I'm finding myself grateful for technology these days, as I'm traveling around a bit and always looking for places to quietly sit and write. I find that I can write anywhere, as long as there's a chair and a table, or even just piece of ground I can sit on where I'm not in anyone's way. I take my laptop or a pad of paper and go to town. Thanks to the wonders of wireless, I'm able to sit beside a lovely pool while I post to CHICKS ROCK! and edit my novel. Paradise? Just about.
Working on the road doesn't feel too different from writing at home in some ways. Creatively, there's a particular space I seek to inhabit when I sit down to work, but it's more of a mindset than a physical location. I've never been tied to my desk, or my particular writing routines. In fact, part of my "routine" is to have no routine at all. I actually feel myself inspired by motion, by change, by taking advantage of great opportunities and situations and jotting down random notes at random times. I like the unpredictable, but you wouldn't necessarily know it to look at how I live my life day-to-day when I'm at home.

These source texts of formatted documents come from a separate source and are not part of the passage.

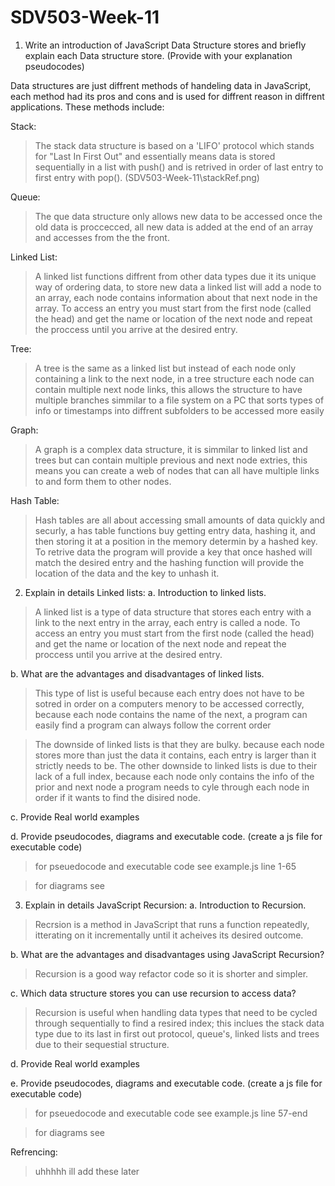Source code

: # SDV503-Week-11
1.	Write an introduction of JavaScript Data Structure stores and briefly explain each Data structure store. (Provide with your explanation pseudocodes)  

Data structures are just diffrent methods of handeling data in JavaScript, each method had its pros and cons and is used for diffrent reason in diffrent applications. 
These methods include:

Stack:
>The stack data structure is based on a 'LIFO' protocol which stands for "Last In First Out" and essentially means data is stored sequentially in a list with push() and is retrived in order of last entry to first entry with pop().
(SDV503-Week-11\stackRef.png)


Queue:
>The que data structure only allows new data to be accessed once the old data is proccecced, all new data is added at the end of an array and accesses from the the front.

Linked List:
>A linked list functions diffrent from other data types due it its unique way of ordering data, to store new data a linked list will add a node to an array, each node contains information about that next node in the array. To access an entry you must start from the first node (called the head) and get the name or location of the next node and repeat the proccess until you arrive at the desired entry.

Tree:
>A tree is the same as a linked list but instead of each node only containing a link to the next node, in a tree structure each node can contain multiple next node links, this allows the structure to have multiple branches simmilar to a file system on  a PC that sorts types of info or timestamps into diffrent subfolders to be accessed more easily 

Graph:
>A graph is a complex data structure, it is simmilar to linked list and trees but can contain multiple previous and next node extries, this means you can create a web of nodes that can all have multiple links to and form them to other nodes.

Hash Table:
>Hash tables are all about accessing small amounts of data quickly and securly, a has table functions buy getting entry data, hashing it, and then storing it at a position in the memory determin by a hashed key. To retrive data the program will provide a key that once hashed will match the desired entry and the hashing function will provide the location of the data and the key to unhash it.

2.	Explain in details Linked lists:
a.	Introduction to linked lists.

>A linked list is a type of data structure that stores each entry with a link to the next entry in the array, each entry is called a node. To access an entry you must start from the first node (called the head) and get the name or location of the next node and repeat the proccess until you arrive at the desired entry.

b.	What are the advantages and disadvantages of linked lists.

>This type of list is useful because each entry does not have to be sotred in order on a computers menory to be accessed correctly, because each node contains the name of the next, a program can easily find a program can always follow the corrent order

>The downside of linked lists is that they are bulky. because each node stores more than just the data it contains, each entry is larger than it strictly needs to be. The other downside to linked lists is due to their lack of a full index, because each node only contains the info of the prior and next node a program needs to cyle through each node in order if it wants to find the disired node.

c.	Provide Real world examples



d.	Provide pseudocodes, diagrams and executable code. (create a js file for executable code)

>for pseuedocode and executable code see example.js line 1-65

>for diagrams see

3.	Explain in details JavaScript Recursion:
a.	Introduction to Recursion.

>Recrsion is a method in JavaScript that runs a function repeatedly, itterating on it incrementally until it acheives its desired outcome. 

b.	What are the advantages and disadvantages using JavaScript Recursion?

>Recursion is a good way refactor code so it is shorter and simpler.

c. Which data structure stores you can use recursion to access data?

>Recursion is useful when handling data types that need to be cycled through sequentially to find a resired index; this inclues the stack data type due to its last in first out protocol, queue's, linked lists and trees due to their sequestial structure.


d.	 Provide Real world examples



e.	Provide pseudocodes, diagrams and executable code. (create a js file for executable code)

>for pseuedocode and executable code see example.js line 57-end

>for diagrams see

Refrencing:
>uhhhhh
>ill add these later
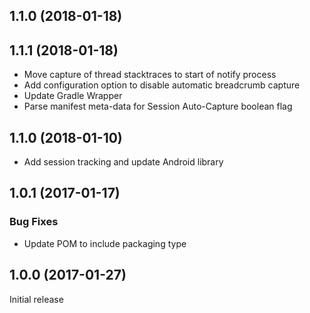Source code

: ## 1.1.0 (2018-01-18)
## 1.1.1 (2018-01-18)

* Move capture of thread stacktraces to start of notify process
* Add configuration option to disable automatic breadcrumb capture
* Update Gradle Wrapper
* Parse manifest meta-data for Session Auto-Capture boolean flag

## 1.1.0 (2018-01-10)

* Add session tracking and update Android library

## 1.0.1 (2017-01-17)

### Bug Fixes

* Update POM to include packaging type

## 1.0.0 (2017-01-27)

Initial release
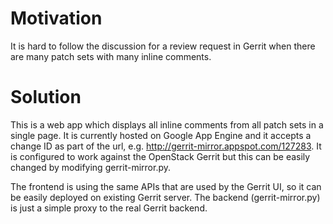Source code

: Motivation
==========
It is hard to follow the discussion for a review request in Gerrit when there are many patch sets with many inline comments.

Solution
========
This is a web app which displays all inline comments from all patch sets in a single page. It is currently hosted on Google App Engine and it accepts a change ID as part of the url, e.g. http://gerrit-mirror.appspot.com/127283. It is configured to work against the OpenStack Gerrit but this can be easily changed by modifying gerrit-mirror.py.

The frontend is using the same APIs that are used by the Gerrit UI, so it can be easily deployed on existing Gerrit server. The backend (gerrit-mirror.py) is just a simple proxy to the real Gerrit backend.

In fact, lately I am feeling like it is great for me to be out in the world while I do my work, rather than holed up in my tiny space pecking at the keyboard in solitude. It is easier to stay connected to the moment and the material in total silence and isolation at times--but only at times. The rest of the time my creativity feeds on the energy of people around me, strangers who I don't have to interact with, but who are going about their business and living their lives and reminding me why I put pen to paper in the first place.
When I left on this long trip, people kept saying to me, "but how will you get work done?" I wasn't worried, and it turns out I was right not to be. Because work for me is not unpleasant, not a thing I have to force myself to do. It is something that brings me joy and fulfillment, and I'm grateful for that. Believe it or not, there are fewer distractions to me when I'm away from home--no t.v., for instance, and no regularly scheduled programming of the real life variety either. I feel myself being boiled down to the essence of what I love doing: writing and exploring and sitting quietly in new places, taking it all in.
A dip in the pool now and again doesn't hurt, either. The downsides are few, as far as I'm concerned!
Are you a lover of routine, or do you relish shaking things up now and again?